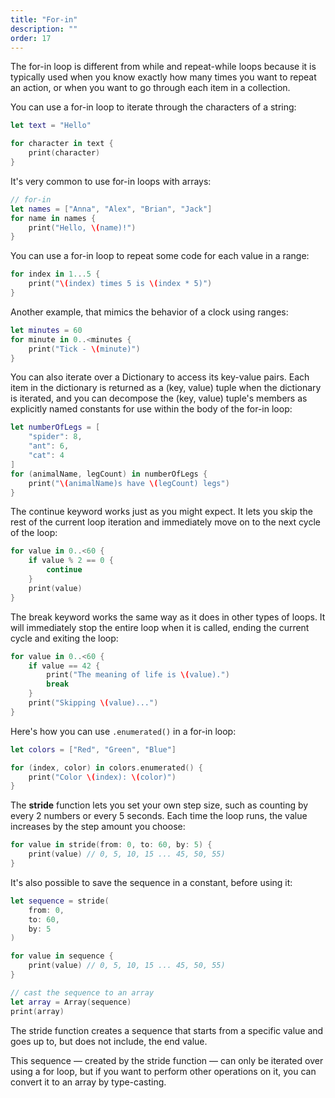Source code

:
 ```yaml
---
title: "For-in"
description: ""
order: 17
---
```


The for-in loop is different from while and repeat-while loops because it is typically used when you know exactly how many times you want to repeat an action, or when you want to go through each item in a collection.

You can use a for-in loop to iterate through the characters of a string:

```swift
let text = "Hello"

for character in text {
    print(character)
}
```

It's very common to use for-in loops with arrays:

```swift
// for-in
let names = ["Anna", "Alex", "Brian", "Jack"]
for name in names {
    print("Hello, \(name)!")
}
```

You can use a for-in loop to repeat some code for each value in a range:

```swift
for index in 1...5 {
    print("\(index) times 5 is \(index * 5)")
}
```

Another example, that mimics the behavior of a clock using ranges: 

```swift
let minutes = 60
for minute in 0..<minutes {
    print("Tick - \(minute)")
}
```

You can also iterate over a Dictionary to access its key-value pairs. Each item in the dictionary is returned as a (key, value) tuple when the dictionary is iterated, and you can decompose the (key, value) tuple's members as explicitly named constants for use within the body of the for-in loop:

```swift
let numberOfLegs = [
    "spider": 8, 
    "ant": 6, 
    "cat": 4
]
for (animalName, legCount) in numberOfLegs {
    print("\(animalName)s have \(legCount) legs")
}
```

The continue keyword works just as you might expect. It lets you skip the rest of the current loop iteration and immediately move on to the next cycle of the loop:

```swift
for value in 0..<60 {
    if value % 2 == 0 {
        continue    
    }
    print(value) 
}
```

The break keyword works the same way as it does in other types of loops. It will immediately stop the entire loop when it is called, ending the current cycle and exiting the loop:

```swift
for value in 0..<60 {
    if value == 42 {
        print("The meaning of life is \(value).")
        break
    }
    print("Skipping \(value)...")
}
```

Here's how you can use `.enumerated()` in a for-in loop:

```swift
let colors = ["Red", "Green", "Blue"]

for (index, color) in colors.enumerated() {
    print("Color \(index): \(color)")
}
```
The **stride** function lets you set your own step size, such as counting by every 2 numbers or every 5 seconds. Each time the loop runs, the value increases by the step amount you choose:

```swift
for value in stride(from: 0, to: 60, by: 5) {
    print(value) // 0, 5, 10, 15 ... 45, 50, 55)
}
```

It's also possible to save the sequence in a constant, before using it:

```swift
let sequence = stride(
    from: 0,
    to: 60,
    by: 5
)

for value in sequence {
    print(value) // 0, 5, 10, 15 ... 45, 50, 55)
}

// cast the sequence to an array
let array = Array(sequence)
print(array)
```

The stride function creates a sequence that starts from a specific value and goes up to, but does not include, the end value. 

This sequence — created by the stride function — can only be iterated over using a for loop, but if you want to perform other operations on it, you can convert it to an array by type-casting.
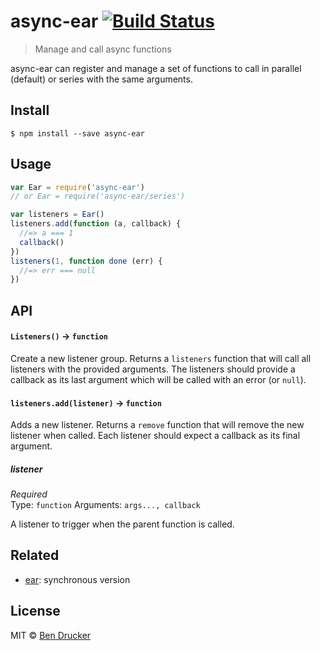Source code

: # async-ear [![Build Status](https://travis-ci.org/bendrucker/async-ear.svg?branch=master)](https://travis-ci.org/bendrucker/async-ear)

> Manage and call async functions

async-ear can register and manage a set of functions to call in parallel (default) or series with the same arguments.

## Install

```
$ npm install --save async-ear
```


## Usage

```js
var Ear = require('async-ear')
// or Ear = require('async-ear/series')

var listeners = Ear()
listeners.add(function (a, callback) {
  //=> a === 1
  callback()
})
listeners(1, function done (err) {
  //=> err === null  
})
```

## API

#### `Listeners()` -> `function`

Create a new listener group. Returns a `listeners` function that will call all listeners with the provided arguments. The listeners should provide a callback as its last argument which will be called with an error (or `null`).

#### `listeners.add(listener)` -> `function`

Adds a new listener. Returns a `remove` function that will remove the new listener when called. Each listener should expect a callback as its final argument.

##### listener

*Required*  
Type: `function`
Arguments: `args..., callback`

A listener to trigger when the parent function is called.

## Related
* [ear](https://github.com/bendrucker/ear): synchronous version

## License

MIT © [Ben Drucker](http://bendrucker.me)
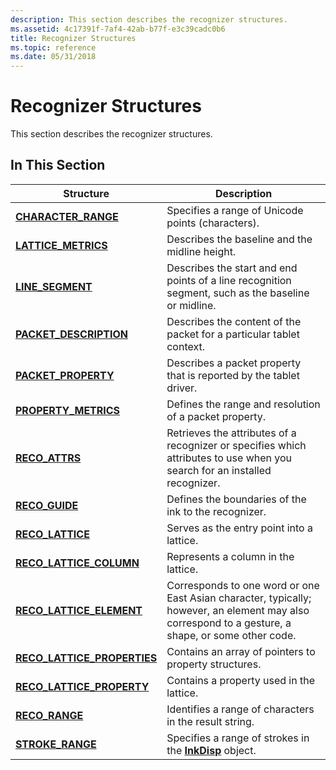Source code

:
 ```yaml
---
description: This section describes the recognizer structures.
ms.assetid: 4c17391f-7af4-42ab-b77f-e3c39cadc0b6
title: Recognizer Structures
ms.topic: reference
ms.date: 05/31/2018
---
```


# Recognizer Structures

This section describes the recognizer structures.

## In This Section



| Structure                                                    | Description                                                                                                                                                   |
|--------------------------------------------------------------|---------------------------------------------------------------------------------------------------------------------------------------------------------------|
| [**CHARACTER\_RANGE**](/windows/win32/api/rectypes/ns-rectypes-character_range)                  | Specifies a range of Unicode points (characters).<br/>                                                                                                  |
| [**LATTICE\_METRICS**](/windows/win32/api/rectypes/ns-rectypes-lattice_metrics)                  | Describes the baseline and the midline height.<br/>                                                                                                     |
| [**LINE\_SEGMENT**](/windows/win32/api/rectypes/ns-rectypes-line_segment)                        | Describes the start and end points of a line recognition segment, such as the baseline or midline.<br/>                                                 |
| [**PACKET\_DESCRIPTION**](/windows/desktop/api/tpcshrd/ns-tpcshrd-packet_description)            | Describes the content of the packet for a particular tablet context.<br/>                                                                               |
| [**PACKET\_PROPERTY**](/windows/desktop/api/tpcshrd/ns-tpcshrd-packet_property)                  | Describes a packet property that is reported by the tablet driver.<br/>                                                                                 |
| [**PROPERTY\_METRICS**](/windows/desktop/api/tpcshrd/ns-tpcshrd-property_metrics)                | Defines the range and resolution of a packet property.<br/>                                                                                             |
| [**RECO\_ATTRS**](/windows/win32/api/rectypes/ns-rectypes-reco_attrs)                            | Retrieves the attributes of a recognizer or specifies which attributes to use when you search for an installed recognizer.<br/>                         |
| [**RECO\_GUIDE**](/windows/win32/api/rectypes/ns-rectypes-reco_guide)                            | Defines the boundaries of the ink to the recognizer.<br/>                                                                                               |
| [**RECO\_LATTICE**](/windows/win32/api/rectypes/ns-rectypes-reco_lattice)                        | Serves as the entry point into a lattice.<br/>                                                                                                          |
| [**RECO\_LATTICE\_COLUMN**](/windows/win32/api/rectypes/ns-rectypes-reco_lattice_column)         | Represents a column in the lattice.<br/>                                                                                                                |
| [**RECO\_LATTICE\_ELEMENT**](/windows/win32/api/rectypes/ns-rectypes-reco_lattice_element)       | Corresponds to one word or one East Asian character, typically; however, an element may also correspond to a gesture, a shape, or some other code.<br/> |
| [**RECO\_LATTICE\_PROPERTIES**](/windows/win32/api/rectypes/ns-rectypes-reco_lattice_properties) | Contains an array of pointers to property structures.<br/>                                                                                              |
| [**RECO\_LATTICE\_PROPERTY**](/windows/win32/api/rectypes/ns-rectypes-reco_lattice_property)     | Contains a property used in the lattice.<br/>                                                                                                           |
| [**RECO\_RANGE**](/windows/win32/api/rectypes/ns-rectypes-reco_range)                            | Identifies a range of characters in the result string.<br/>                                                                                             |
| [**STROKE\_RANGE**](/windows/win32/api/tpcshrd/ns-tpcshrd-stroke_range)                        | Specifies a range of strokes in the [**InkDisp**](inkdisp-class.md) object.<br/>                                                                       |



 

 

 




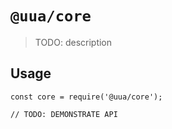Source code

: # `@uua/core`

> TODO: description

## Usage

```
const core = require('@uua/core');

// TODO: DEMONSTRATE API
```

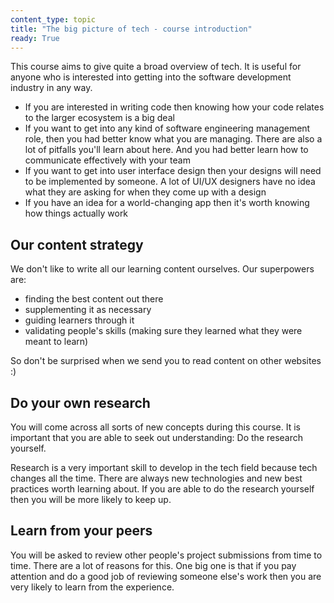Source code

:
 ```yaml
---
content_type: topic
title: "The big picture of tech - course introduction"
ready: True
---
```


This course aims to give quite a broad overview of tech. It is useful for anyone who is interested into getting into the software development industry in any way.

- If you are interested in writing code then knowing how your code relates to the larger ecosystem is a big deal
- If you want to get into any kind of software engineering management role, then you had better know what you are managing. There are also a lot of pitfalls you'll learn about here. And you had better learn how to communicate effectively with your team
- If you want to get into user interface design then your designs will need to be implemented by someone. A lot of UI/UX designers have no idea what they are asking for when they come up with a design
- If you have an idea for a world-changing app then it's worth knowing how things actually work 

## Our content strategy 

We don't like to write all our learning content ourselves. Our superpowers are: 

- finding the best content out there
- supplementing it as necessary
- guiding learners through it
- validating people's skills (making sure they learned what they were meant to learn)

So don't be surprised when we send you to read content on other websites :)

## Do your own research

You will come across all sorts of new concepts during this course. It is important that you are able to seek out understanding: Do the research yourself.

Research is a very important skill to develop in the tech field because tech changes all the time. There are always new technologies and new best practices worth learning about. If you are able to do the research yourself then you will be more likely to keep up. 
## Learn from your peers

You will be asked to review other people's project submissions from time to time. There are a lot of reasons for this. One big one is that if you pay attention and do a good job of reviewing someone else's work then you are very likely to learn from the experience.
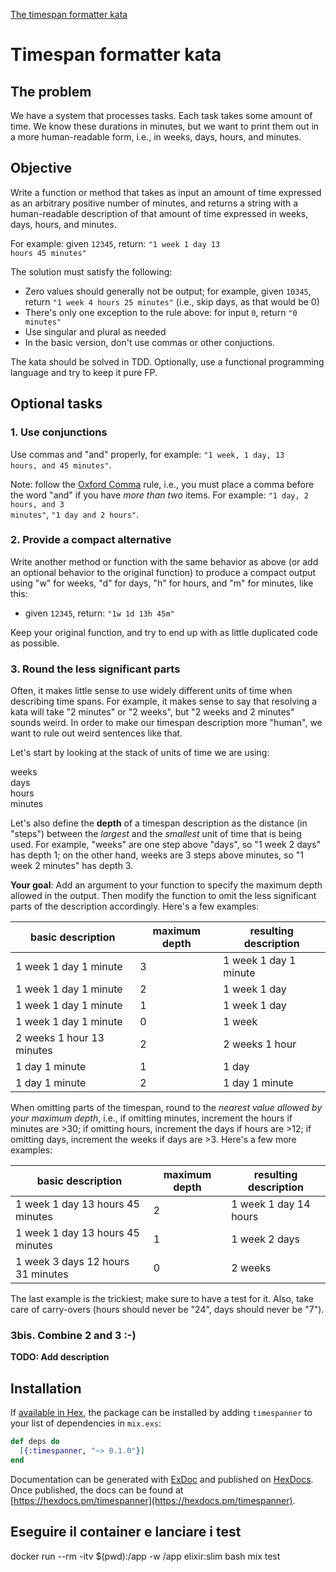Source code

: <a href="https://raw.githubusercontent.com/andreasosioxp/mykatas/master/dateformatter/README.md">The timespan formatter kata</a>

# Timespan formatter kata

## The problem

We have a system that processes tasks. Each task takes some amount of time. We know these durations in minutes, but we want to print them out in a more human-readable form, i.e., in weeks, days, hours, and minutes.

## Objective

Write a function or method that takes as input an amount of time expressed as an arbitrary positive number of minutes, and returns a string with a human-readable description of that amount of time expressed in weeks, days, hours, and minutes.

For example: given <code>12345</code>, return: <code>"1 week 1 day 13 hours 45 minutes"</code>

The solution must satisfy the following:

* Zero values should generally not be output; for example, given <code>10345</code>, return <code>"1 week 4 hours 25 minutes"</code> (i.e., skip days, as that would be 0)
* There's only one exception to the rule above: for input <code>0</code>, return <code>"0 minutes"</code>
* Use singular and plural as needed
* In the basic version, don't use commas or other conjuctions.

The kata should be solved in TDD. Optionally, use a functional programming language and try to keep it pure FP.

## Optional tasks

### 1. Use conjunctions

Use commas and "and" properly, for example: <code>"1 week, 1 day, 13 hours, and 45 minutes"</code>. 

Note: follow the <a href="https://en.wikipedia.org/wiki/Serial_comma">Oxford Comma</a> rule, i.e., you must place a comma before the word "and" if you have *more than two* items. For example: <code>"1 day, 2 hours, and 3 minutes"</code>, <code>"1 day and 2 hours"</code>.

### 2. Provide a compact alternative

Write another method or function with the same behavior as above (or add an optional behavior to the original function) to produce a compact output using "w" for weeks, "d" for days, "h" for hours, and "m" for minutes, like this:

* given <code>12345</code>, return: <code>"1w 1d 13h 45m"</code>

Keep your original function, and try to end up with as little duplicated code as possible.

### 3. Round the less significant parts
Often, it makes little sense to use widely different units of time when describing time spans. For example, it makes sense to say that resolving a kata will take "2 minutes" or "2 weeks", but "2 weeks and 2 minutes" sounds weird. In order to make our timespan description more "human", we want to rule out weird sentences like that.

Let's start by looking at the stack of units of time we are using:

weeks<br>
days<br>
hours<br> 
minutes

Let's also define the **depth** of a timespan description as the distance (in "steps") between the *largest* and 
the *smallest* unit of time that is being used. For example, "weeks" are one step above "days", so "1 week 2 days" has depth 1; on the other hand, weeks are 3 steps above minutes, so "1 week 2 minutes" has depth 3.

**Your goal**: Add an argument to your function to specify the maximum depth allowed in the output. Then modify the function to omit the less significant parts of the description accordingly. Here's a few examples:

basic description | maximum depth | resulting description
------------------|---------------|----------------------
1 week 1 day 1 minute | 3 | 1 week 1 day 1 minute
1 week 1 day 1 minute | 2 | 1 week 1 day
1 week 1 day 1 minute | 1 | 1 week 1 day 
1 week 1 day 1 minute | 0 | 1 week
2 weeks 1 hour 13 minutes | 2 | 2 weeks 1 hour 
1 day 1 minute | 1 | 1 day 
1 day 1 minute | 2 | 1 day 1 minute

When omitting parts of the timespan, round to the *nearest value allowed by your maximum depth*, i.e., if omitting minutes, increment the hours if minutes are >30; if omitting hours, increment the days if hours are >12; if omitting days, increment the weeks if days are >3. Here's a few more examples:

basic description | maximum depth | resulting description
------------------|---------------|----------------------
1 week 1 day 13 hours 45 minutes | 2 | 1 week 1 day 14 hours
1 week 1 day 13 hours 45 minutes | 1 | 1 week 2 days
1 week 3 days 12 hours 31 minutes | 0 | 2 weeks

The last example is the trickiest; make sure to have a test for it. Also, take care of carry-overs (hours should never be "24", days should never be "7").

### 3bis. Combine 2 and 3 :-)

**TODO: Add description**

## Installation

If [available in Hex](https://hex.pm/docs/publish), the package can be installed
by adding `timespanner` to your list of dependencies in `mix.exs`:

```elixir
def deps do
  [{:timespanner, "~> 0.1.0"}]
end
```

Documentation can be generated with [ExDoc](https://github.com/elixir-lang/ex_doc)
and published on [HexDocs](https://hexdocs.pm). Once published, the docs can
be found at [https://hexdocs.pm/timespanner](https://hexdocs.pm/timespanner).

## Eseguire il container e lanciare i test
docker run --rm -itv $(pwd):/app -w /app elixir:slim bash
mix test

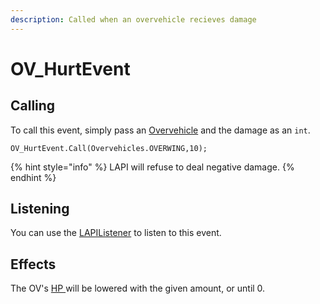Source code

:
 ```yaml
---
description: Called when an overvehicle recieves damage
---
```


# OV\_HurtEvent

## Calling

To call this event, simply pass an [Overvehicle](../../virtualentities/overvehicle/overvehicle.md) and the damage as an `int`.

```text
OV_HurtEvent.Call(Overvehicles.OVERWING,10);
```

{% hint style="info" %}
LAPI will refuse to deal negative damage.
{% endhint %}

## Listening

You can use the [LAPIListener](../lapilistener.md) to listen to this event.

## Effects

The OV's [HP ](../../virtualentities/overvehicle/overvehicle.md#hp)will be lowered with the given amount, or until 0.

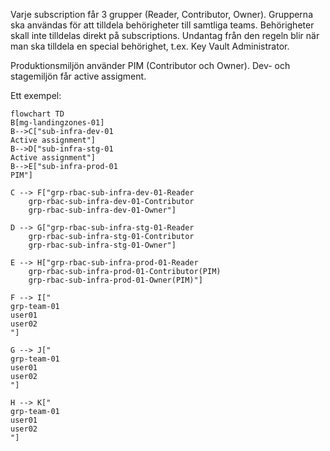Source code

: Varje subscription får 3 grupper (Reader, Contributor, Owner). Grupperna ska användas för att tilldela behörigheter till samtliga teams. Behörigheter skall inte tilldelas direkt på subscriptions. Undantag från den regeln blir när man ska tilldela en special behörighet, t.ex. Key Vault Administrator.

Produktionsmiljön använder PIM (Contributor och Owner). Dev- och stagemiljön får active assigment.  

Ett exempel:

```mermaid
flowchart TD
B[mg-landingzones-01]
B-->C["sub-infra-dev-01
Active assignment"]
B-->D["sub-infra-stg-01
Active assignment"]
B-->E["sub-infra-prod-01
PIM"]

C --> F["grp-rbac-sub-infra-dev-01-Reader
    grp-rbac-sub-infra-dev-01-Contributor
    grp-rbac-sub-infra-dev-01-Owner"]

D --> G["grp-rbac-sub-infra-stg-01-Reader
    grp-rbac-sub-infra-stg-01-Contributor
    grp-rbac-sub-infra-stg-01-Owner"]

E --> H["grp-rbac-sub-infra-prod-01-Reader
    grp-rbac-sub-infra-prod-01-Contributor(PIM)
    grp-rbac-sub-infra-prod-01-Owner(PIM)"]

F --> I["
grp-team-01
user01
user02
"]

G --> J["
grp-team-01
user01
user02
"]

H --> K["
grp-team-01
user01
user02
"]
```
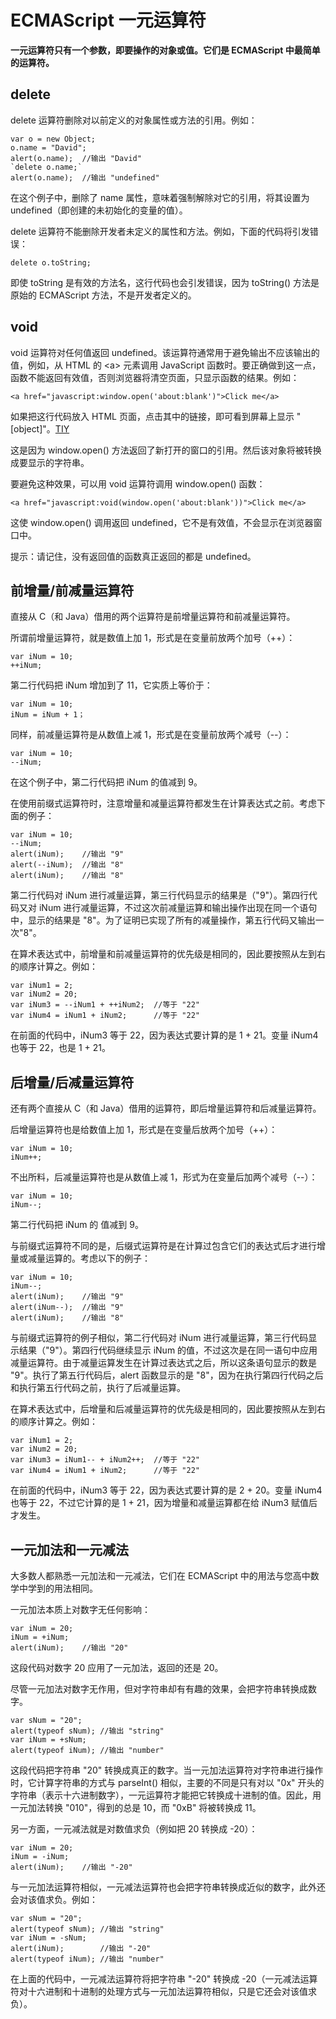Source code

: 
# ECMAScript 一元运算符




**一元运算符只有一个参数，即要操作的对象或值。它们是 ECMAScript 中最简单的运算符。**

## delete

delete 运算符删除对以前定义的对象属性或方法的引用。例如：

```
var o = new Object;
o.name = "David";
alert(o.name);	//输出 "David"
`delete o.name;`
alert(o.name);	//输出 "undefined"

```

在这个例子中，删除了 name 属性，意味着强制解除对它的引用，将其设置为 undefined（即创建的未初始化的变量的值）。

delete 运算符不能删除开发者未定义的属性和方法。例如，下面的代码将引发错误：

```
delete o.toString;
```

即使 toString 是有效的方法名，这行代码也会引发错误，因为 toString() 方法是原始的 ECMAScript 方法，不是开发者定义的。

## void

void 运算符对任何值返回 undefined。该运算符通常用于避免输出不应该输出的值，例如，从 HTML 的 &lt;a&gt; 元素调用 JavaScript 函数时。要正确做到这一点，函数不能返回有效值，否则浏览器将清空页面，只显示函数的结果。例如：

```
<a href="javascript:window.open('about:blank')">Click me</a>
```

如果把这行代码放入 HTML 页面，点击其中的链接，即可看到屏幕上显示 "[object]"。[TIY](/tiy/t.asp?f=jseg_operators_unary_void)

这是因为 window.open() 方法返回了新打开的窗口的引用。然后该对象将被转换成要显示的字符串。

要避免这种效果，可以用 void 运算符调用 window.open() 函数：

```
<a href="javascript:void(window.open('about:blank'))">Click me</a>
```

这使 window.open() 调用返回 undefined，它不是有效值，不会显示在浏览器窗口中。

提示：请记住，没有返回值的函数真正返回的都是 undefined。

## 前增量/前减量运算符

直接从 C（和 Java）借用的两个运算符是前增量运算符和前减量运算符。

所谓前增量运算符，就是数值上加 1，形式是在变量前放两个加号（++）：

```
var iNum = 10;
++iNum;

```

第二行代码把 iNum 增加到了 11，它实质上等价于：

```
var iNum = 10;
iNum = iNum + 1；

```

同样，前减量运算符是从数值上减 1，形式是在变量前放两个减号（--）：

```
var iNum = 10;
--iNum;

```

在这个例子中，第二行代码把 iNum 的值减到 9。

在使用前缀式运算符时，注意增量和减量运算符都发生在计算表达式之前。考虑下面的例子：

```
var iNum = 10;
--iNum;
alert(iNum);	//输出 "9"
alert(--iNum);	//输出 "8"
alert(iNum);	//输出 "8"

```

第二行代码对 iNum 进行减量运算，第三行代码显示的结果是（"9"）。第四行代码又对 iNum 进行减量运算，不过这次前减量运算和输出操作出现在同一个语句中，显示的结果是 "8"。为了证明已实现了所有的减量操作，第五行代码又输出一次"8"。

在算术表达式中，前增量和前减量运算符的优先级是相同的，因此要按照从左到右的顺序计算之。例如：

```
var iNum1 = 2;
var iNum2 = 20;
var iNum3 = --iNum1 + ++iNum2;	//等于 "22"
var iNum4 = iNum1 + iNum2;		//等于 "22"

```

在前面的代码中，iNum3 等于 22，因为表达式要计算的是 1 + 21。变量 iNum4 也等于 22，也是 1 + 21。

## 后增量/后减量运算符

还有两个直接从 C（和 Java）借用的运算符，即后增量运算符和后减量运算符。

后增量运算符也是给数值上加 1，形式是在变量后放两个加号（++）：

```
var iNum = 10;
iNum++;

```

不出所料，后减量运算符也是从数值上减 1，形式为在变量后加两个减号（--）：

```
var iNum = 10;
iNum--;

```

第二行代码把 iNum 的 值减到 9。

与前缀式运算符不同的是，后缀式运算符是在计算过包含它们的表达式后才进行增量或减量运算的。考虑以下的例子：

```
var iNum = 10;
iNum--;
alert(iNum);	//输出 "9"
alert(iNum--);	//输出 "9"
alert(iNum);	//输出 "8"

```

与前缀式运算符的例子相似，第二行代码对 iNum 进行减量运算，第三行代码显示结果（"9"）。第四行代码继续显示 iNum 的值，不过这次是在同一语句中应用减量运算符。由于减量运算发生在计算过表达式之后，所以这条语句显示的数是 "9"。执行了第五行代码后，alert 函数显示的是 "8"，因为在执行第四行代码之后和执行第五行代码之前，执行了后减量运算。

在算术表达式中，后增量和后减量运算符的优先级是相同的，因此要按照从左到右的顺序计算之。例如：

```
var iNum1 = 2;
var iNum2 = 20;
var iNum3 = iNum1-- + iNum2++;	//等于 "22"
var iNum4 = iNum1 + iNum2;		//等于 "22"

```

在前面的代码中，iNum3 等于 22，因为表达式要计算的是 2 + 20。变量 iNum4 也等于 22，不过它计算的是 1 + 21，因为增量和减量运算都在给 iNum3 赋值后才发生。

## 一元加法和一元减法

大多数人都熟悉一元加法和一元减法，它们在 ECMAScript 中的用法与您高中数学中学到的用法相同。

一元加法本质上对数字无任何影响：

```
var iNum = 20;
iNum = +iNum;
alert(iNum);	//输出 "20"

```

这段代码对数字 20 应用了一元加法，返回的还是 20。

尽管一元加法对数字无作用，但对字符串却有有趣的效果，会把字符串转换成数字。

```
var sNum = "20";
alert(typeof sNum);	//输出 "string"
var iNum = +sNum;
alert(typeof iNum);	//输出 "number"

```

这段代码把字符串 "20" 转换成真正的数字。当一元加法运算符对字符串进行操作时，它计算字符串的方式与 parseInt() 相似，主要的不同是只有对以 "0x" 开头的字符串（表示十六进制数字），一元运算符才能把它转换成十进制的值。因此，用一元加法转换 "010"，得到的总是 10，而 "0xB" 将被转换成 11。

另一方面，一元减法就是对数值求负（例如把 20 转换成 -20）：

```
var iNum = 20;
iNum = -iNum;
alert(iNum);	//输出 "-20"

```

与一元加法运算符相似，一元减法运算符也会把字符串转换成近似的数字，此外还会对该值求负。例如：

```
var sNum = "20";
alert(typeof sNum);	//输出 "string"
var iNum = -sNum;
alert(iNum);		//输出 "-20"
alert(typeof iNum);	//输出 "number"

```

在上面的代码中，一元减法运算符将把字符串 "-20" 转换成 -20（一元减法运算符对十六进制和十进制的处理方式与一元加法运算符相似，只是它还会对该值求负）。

- - - - -

> AIM OF THE TASK: Your answer should be the exact lines above from the one with "### 1. Use conjunctions" through the one with "goal**: Add an", both included, and nothing besides.

> SOLUTION TO THE PROBLEM:
### 1. Use conjunctions

Use commas and "and" properly, for example: <code>"1 week, 1 day, 13 hours, and 45 minutes"</code>. 

Note: follow the <a href="https://en.wikipedia.org/wiki/Serial_comma">Oxford Comma</a> rule, i.e., you must place a comma before the word "and" if you have *more than two* items. For example: <code>"1 day, 2 hours, and 3 minutes"</code>, <code>"1 day and 2 hours"</code>.

### 2. Provide a compact alternative

Write another method or function with the same behavior as above (or add an optional behavior to the original function) to produce a compact output using "w" for weeks, "d" for days, "h" for hours, and "m" for minutes, like this:

* given <code>12345</code>, return: <code>"1w 1d 13h 45m"</code>

Keep your original function, and try to end up with as little duplicated code as possible.

### 3. Round the less significant parts
Often, it makes little sense to use widely different units of time when describing time spans. For example, it makes sense to say that resolving a kata will take "2 minutes" or "2 weeks", but "2 weeks and 2 minutes" sounds weird. In order to make our timespan description more "human", we want to rule out weird sentences like that.

Let's start by looking at the stack of units of time we are using:

weeks<br>
days<br>
hours<br> 
minutes

Let's also define the **depth** of a timespan description as the distance (in "steps") between the *largest* and 
the *smallest* unit of time that is being used. For example, "weeks" are one step above "days", so "1 week 2 days" has depth 1; on the other hand, weeks are 3 steps above minutes, so "1 week 2 minutes" has depth 3.

**Your goal**: Add an argument to your function to specify the maximum depth allowed in the output. Then modify the function to omit the less significant parts of the description accordingly. Here's a few examples:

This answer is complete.